Dos cuerpos escondidos en un sótano de Viena
Las paredes de la heladería parecían ajenas al crimen. Nadie, ni los empleados más antiguos, supieron dar señales del olor, el silencio opresivo o las visitas solitarias de su jefa al subterráneo. La investigación comenzó con la denuncia de obreros de la construcción, que se quejaron de un fuerte hedor proveniente del sótano. Cuando las autoridades, desenterraron las cajas metálicas, encontraron dentro los restos de dos cuerpos masculinos, cortados y envueltos en film para alimentos, ocultos bajo capas de cemento.

Uno era Holger Holz, un alemán que había administrado la heladería junto a Estibaliz Carranza, y el otro, Manfred Hinterberger, su exmarido, un hombre de negocios austriaco. Ambos habían desaparecido de la vida pública sin dejar mayor rastro. La policía de Austria había archivado los casos como desapariciones sin resolución
Carranza no había sido investigada en ese momento. Sus coartadas habían sido firmes. Decía que su marido había emigrado a India en busca de paz espiritual.
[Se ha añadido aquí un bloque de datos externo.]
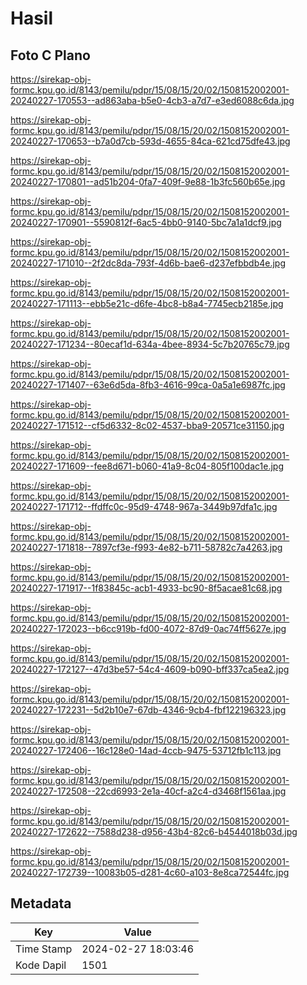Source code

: # Hasil

## Foto C Plano

https://sirekap-obj-formc.kpu.go.id/8143/pemilu/pdpr/15/08/15/20/02/1508152002001-20240227-170553--ad863aba-b5e0-4cb3-a7d7-e3ed6088c6da.jpg

https://sirekap-obj-formc.kpu.go.id/8143/pemilu/pdpr/15/08/15/20/02/1508152002001-20240227-170653--b7a0d7cb-593d-4655-84ca-621cd75dfe43.jpg

https://sirekap-obj-formc.kpu.go.id/8143/pemilu/pdpr/15/08/15/20/02/1508152002001-20240227-170801--ad51b204-0fa7-409f-9e88-1b3fc560b65e.jpg

https://sirekap-obj-formc.kpu.go.id/8143/pemilu/pdpr/15/08/15/20/02/1508152002001-20240227-170901--5590812f-6ac5-4bb0-9140-5bc7a1a1dcf9.jpg

https://sirekap-obj-formc.kpu.go.id/8143/pemilu/pdpr/15/08/15/20/02/1508152002001-20240227-171010--2f2dc8da-793f-4d6b-bae6-d237efbbdb4e.jpg

https://sirekap-obj-formc.kpu.go.id/8143/pemilu/pdpr/15/08/15/20/02/1508152002001-20240227-171113--ebb5e21c-d6fe-4bc8-b8a4-7745ecb2185e.jpg

https://sirekap-obj-formc.kpu.go.id/8143/pemilu/pdpr/15/08/15/20/02/1508152002001-20240227-171234--80ecaf1d-634a-4bee-8934-5c7b20765c79.jpg

https://sirekap-obj-formc.kpu.go.id/8143/pemilu/pdpr/15/08/15/20/02/1508152002001-20240227-171407--63e6d5da-8fb3-4616-99ca-0a5a1e6987fc.jpg

https://sirekap-obj-formc.kpu.go.id/8143/pemilu/pdpr/15/08/15/20/02/1508152002001-20240227-171512--cf5d6332-8c02-4537-bba9-20571ce31150.jpg

https://sirekap-obj-formc.kpu.go.id/8143/pemilu/pdpr/15/08/15/20/02/1508152002001-20240227-171609--fee8d671-b060-41a9-8c04-805f100dac1e.jpg

https://sirekap-obj-formc.kpu.go.id/8143/pemilu/pdpr/15/08/15/20/02/1508152002001-20240227-171712--ffdffc0c-95d9-4748-967a-3449b97dfa1c.jpg

https://sirekap-obj-formc.kpu.go.id/8143/pemilu/pdpr/15/08/15/20/02/1508152002001-20240227-171818--7897cf3e-f993-4e82-b711-58782c7a4263.jpg

https://sirekap-obj-formc.kpu.go.id/8143/pemilu/pdpr/15/08/15/20/02/1508152002001-20240227-171917--1f83845c-acb1-4933-bc90-8f5acae81c68.jpg

https://sirekap-obj-formc.kpu.go.id/8143/pemilu/pdpr/15/08/15/20/02/1508152002001-20240227-172023--b6cc919b-fd00-4072-87d9-0ac74ff5627e.jpg

https://sirekap-obj-formc.kpu.go.id/8143/pemilu/pdpr/15/08/15/20/02/1508152002001-20240227-172127--47d3be57-54c4-4609-b090-bff337ca5ea2.jpg

https://sirekap-obj-formc.kpu.go.id/8143/pemilu/pdpr/15/08/15/20/02/1508152002001-20240227-172231--5d2b10e7-67db-4346-9cb4-fbf122196323.jpg

https://sirekap-obj-formc.kpu.go.id/8143/pemilu/pdpr/15/08/15/20/02/1508152002001-20240227-172406--16c128e0-14ad-4ccb-9475-53712fb1c113.jpg

https://sirekap-obj-formc.kpu.go.id/8143/pemilu/pdpr/15/08/15/20/02/1508152002001-20240227-172508--22cd6993-2e1a-40cf-a2c4-d3468f1561aa.jpg

https://sirekap-obj-formc.kpu.go.id/8143/pemilu/pdpr/15/08/15/20/02/1508152002001-20240227-172622--7588d238-d956-43b4-82c6-b4544018b03d.jpg

https://sirekap-obj-formc.kpu.go.id/8143/pemilu/pdpr/15/08/15/20/02/1508152002001-20240227-172739--10083b05-d281-4c60-a103-8e8ca72544fc.jpg


## Metadata

| Key        | Value               |
| ---------- | ------------------- |
| Time Stamp | 2024-02-27 18:03:46 |
| Kode Dapil | 1501                |



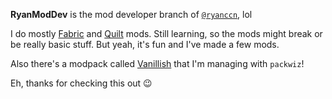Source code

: **RyanModDev** is the mod developer branch of [`@ryanccn`](https://github.com/ryanccn), lol

I do mostly [Fabric](https://fabricmc.net) and [Quilt](https://quiltmc.org) mods. Still learning, so the mods might break or be really basic stuff. But yeah, it's fun and I've made a few mods.

Also there's a modpack called [Vanillish](https://modrinth.com/modpack/vanillish) that I'm managing with `packwiz`!

Eh, thanks for checking this out 😉
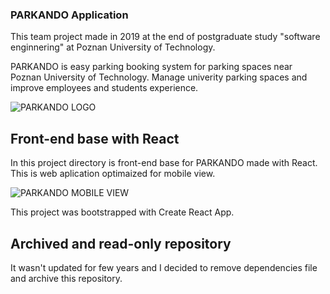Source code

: ### PARKANDO Application

This team project made in 2019 at the end of postgraduate study "software enginnering" at Poznan University of Technology.

PARKANDO is easy parking booking system for parking spaces near Poznan University of Technology.
Manage univerity parking spaces and improve employees and students experience.

![PARKANDO LOGO](../parkando-spio/src/images/parkando.png)

## Front-end base with React

In this project directory is front-end base for PARKANDO made with React.
This is web aplication optimaized for mobile view.

![PARKANDO MOBILE VIEW](../parkando-spio/src/images/parkando-mobile-view.png)

This project was bootstrapped with Create React App.

## Archived and read-only repository

It wasn't updated for few years and I decided to remove dependencies file and archive this repository.
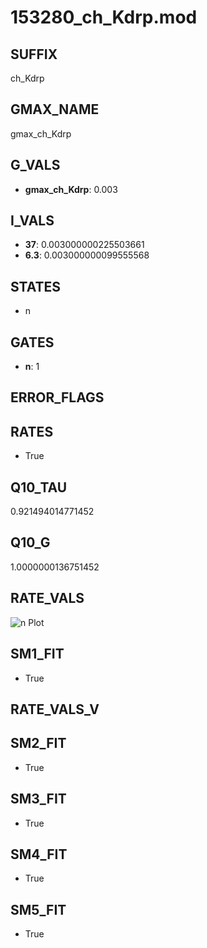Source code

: # 153280_ch_Kdrp.mod

## SUFFIX

ch_Kdrp

## GMAX_NAME

gmax_ch_Kdrp

## G_VALS

- **gmax_ch_Kdrp**: 0.003

## I_VALS

- **37**: 0.003000000225503661
- **6.3**: 0.003000000099555568

## STATES

- n

## GATES

- **n**: 1

## ERROR_FLAGS


## RATES

- True

## Q10_TAU

0.921494014771452

## Q10_G

1.0000000136751452

## RATE_VALS

![n Plot](/Users/pbozelos/Dropbox/icg-Chai-Panos/supermodels/output_markdown_files/K/153280_ch_Kdrp.mod/images/n.png)

## SM1_FIT

- True

## RATE_VALS_V

## SM2_FIT

- True

## SM3_FIT

- True

## SM4_FIT

- True

## SM5_FIT

- True

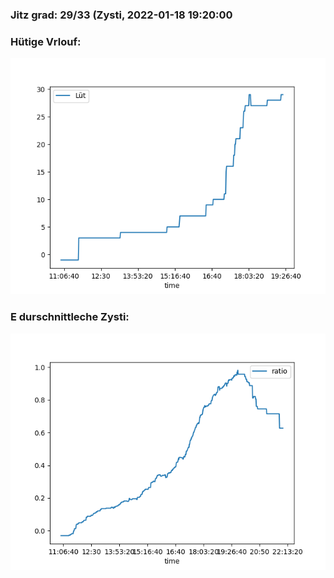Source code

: ### Jitz grad: 29/33 (Zysti, 2022-01-18 19:20:00

### Hütige Vrlouf:
![Graph](Today.png)

### E durschnittleche Zysti:
![Graph](Zysti.png)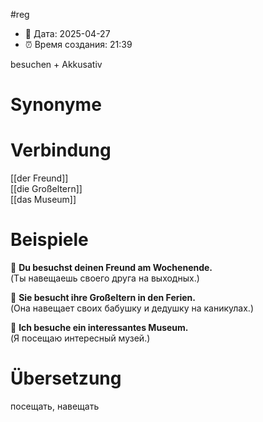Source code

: #reg
- 📍 Дата: 2025-04-27
- ⏰ Время создания: 21:39

besuchen + Akkusativ
# Synonyme

# Verbindung 
[[der Freund]]  
[[die Großeltern]]  
[[das Museum]]
# Beispiele
🔹 **Du besuchst deinen Freund am Wochenende.**  
(Ты навещаешь своего друга на выходных.)

🔹 **Sie besucht ihre Großeltern in den Ferien.**  
(Она навещает своих бабушку и дедушку на каникулах.)

🔹 **Ich besuche ein interessantes Museum.**  
(Я посещаю интересный музей.)
# Übersetzung
посещать, навещать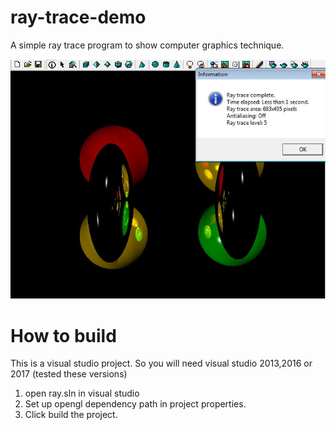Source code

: # ray-trace-demo
A simple ray trace program to show computer graphics technique.

![sample image](/ray%20trace.jpg?raw=true)

# How to build
This is a visual studio project. So you will need visual studio 2013,2016 or 2017 (tested these versions)
1) open ray.sln in visual studio
2) Set up opengl dependency path in project properties.
3) Click build the project.
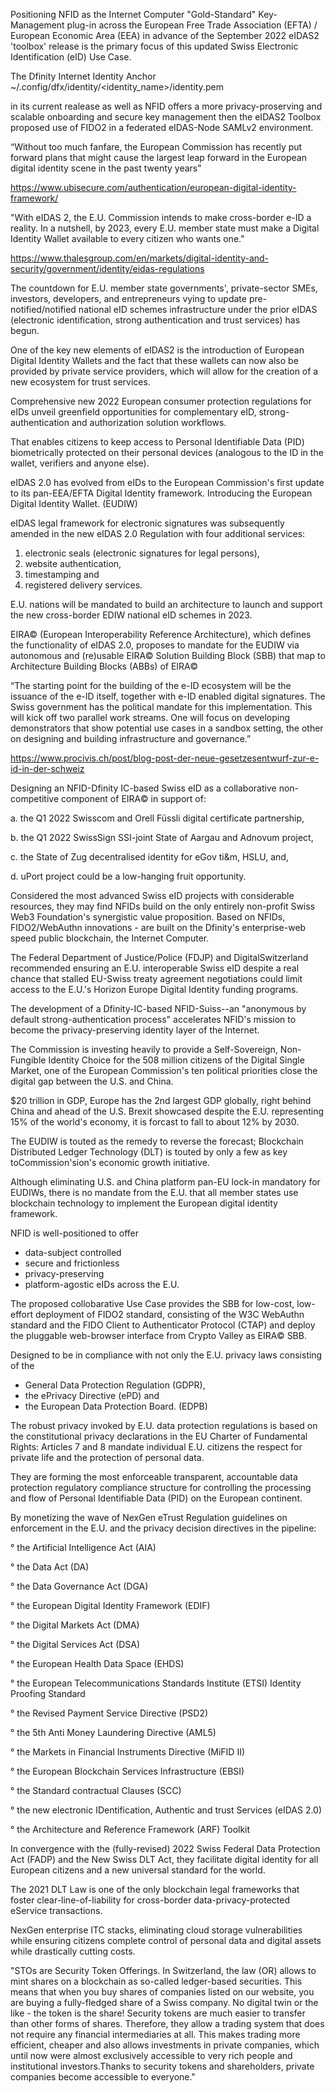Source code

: Positioning NFID as the Internet Computer "Gold-Standard" Key-Management plug-in across the European Free Trade Association (EFTA) / European Economic Area (EEA) in advance of the September 2022 eIDAS2 'toolbox' release is the primary focus of this updated Swiss Electronic Identification (eID) Use Case.

The Dfinity Internet Identity Anchor ~/.config/dfx/identity/<identity_name>/identity.pem 

in its current realease as well as NFID offers a more privacy-proserving and scalable onboarding and secure key management then the eIDAS2 Toolbox proposed use of FIDO2 in a federated eIDAS-Node SAMLv2 environment. 

“Without too much fanfare, the European Commission has recently put forward plans that might cause the largest leap forward in the European digital identity scene in the past twenty years” 

https://www.ubisecure.com/authentication/european-digital-identity-framework/

"With eIDAS 2, the E.U. Commission intends to make cross-border e-ID a reality. In a nutshell, by 2023, every E.U. member state must make a Digital Identity Wallet available to every citizen who wants one." 

https://www.thalesgroup.com/en/markets/digital-identity-and-security/government/identity/eidas-regulations

The countdown for E.U. member state governments', private-sector SMEs, investors, developers, and entrepreneurs vying to update pre-notified/notified national eID schemes infrastructure under the prior eIDAS (electronic identification, strong authentication and trust services) has begun.

One of the key new elements of eIDAS2 is the introduction of European Digital Identity Wallets and the fact that these wallets can now also be provided by private service providers, which will allow for the creation of a new ecosystem for trust services. 

Comprehensive new 2022 European consumer protection regulations for eIDs unveil greenfield opportunities for complementary eID, strong-authentication and authorization solution workflows.

That enables citizens to keep access to Personal Identifiable Data (PID) biometrically protected on their personal devices (analogous to the ID in the wallet, verifiers and anyone else).

eIDAS 2.0 has evolved from eIDs to the European Commission's first update to its pan-EEA/EFTA Digital Identity framework. Introducing the European Digital Identity Wallet. (EUDIW)

eIDAS legal framework for electronic signatures was subsequently amended in the new eIDAS 2.0 Regulation with four additional services:

1.	electronic seals (electronic signatures for legal persons),
2.	website authentication, 
3.	timestamping and
4.	registered delivery services.

E.U. nations will be mandated to build an architecture to launch and support the new cross-border EDIW national eID schemes in 2023.

EIRA© (European Interoperability Reference Architecture), which defines the functionality of eIDAS 2.0, proposes to mandate for the EUDIW via autonomous and (re)usable EIRA© Solution Building Block (SBB) that map to Architecture Building Blocks (ABBs) of EIRA©

“The starting point for the building of the e-ID ecosystem will be the issuance of the e-ID itself, together with e-ID enabled digital signatures. The Swiss government has the political mandate for this implementation. This will kick off two parallel work streams. One will focus on developing demonstrators that show potential use cases in a sandbox setting, the other on designing and building infrastructure and governance.”

https://www.procivis.ch/post/blog-post-der-neue-gesetzesentwurf-zur-e-id-in-der-schweiz

Designing an NFID-Dfinity IC-based Swiss eID as a collaborative non-competitive component of EIRA© in support of:

 a.	the Q1 2022 Swisscom and Orell Füssli digital certificate partnership, 
 
 b.	the Q1 2022 SwissSign SSI-joint State of Aargau and Adnovum project, 
 
 c.	the State of Zug decentralised identity for eGov ti&m, HSLU, and, 
 
 d.	uPort project could be a low-hanging fruit opportunity.

Considered the most advanced Swiss eID projects with considerable resources, they may find NFIDs build on the only entirely non-profit Swiss Web3 Foundation's synergistic value proposition. Based on NFIDs, FIDO2/WebAuthn innovations - are built on the Dfinity's enterprise-web speed public blockchain, the Internet Computer.

The Federal Department of Justice/Police (FDJP) and DigitalSwitzerland recommended ensuring an E.U. interoperable Swiss eID despite a real chance that stalled EU-Swiss treaty agreement negotiations could limit access to the E.U.'s Horizon Europe Digital Identity funding programs.

The development of a Dfinity-IC-based NFID-Suiss--an "anonymous by default strong-authentication process" accelerates NFID's mission to become the privacy-preserving identity layer of the Internet.

The Commission is investing heavily to provide a Self-Sovereign, Non-Fungible Identity Choice for the 508 million citizens of the Digital Single Market, one of the European Commission's ten political priorities close the digital gap between the U.S. and China. 

$20 trillion in GDP, Europe has the 2nd largest GDP globally, right behind China and ahead of the U.S. Brexit showcased despite the E.U. representing 15% of the world's economy, it is forcast to fall to about 12% by 2030.

The EUDIW is touted as the remedy to reverse the forecast; Blockchain Distributed Ledger Technology (DLT) is touted by only a few as key toCommission'sion's economic growth initiative.  

Although eliminating U.S. and China platform pan-EU lock-in mandatory for EUDIWs, there is no mandate from the E.U. that all member states use blockchain technology to implement the European digital identity framework.

NFID is well-positioned to offer

* data-subject controlled
* secure and frictionless
* privacy-preserving
* platform-agostic eIDs across the E.U.  

The proposed collobarative Use Case provides the SBB for low-cost, low-effort deployment of FIDO2 standard, consisting of the W3C WebAuthn standard and the FIDO Client to Authenticator Protocol (CTAP) and deploy the pluggable web-browser interface from Crypto Valley as EIRA© SBB. 

Designed to be in compliance with not only the E.U. privacy laws consisting of the 

* General Data Protection Regulation (GDPR), 
* the ePrivacy Directive (ePD) and 
* the European Data Protection Board. (EDPB) 

The robust privacy invoked by E.U. data protection regulations is based on the constitutional privacy declarations in the EU Charter of Fundamental Rights: Articles 7 and 8 mandate individual E.U. citizens the respect for private life and the protection of personal data.

They are forming the most enforceable transparent, accountable data protection regulatory compliance structure for controlling the processing and flow of Personal Identifiable Data (PID) on the European continent.  

By monetizing the wave of NexGen eTrust Regulation guidelines on enforcement in the E.U. and the privacy decision directives in the pipeline:

° the Artificial Intelligence Act (AIA)

° the Data Act (DA)

° the Data Governance Act (DGA)

° the European Digital Identity Framework (EDIF)

° the Digital Markets Act (DMA)

° the Digital Services Act (DSA)

° the European Health Data Space (EHDS)

° the European Telecommunications Standards Institute (ETSI) Identity Proofing Standard

° the Revised Payment Service Directive (PSD2)

° the 5th Anti Money Laundering Directive (AML5)

° the Markets in Financial Instruments Directive (MiFID II)

° the European Blockchain Services Infrastructure (EBSI)

° the Standard contractual Clauses (SCC)

° the new electronic IDentification, Authentic and trust Services (eIDAS 2.0)

° the Architecture and Reference Framework (ARF) Toolkit


In convergence with the (fully-revised) 2022 Swiss Federal Data Protection Act (FADP) and the New Swiss DLT Act, they facilitate digital identity for all European citizens and a new universal standard for the world.

The 2021 DLT Law is one of the only blockchain legal frameworks that foster clear-line-of-liability for cross-border data-privacy-protected eService transactions.

NexGen enterprise ITC stacks, eliminating cloud storage vulnerabilities while ensuring citizens complete control of personal data and digital assets while drastically cutting costs.

"STOs are Security Token Offerings. In Switzerland, the law (OR) allows to mint shares on a blockchain as so-called ledger-based securities. This means that when you buy shares of companies listed on our website, you are buying a fully-fledged share of a Swiss company. No digital twin or the like - the token is the share! Security tokens are much easier to transfer than other forms of shares. Therefore, they allow a trading system that does not require any financial intermediaries at all. This makes trading more efficient, cheaper and also allows investments in private companies, which until now were almost exclusively accessible to very rich people and institutional investors.Thanks to security tokens and shareholders, private companies become accessible to everyone."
En tanto, sobre su amante alemán ha´bia dicho que se había vuelto a su país.
—¿Hace cuánto tiempo estaban aquí? —preguntó el comisario principal.
—No sabría decirlo, señor —balbuceó el agente, tapándose la boca y luchando contra el asco que le generaba la escena—. La mezcla de cemento y tierra conservaron en buen estado los cuerpos.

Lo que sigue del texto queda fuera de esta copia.